:: Collected data entries ::
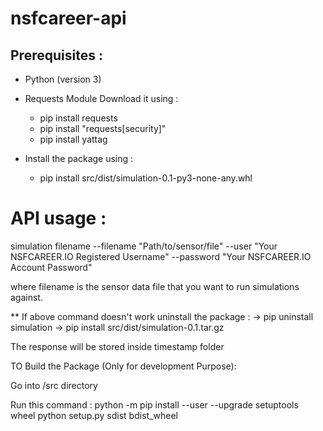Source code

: # nsfcareer-api

## Prerequisites :

- Python (version 3)
- Requests Module Download it using : 
  - pip install requests 
  - pip install "requests[security]" 
  - pip install yattag

- Install the package using : 
  - pip install src/dist/simulation-0.1-py3-none-any.whl

# API usage : 
simulation filename --filename "Path/to/sensor/file" --user "Your NSFCAREER.IO Registered Username" --password "Your NSFCAREER.IO Account Password" 

where filename is the sensor data file that you want to run simulations against.

** If above command doesn't work uninstall the package : -> pip uninstall simulation -> pip install src/dist/simulation-0.1.tar.gz

The response will be stored inside timestamp folder

TO Build the Package (Only for development Purpose):

Go into /src directory

Run this command : python -m pip install --user --upgrade setuptools wheel python setup.py sdist bdist_wheel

:: Aim of the task ::
With the pictures left aside, set down each entry above exactly as it stands.

:: Result below ::
Source code

: # nsfcareer-api

## Prerequisites :

- Python (version 3)
- Requests Module Download it using : 
  - pip install requests 
  - pip install "requests[security]" 
  - pip install yattag

- Install the package using : 
  - pip install src/dist/simulation-0.1-py3-none-any.whl

# API usage : 
simulation filename --filename "Path/to/sensor/file" --user "Your NSFCAREER.IO Registered Username" --password "Your NSFCAREER.IO Account Password" 

where filename is the sensor data file that you want to run simulations against.

** If above command doesn't work uninstall the package : -> pip uninstall simulation -> pip install src/dist/simulation-0.1.tar.gz

The response will be stored inside timestamp folder

TO Build the Package (Only for development Purpose):

Go into /src directory

Run this command : python -m pip install --user --upgrade setuptools wheel python setup.py sdist bdist_wheel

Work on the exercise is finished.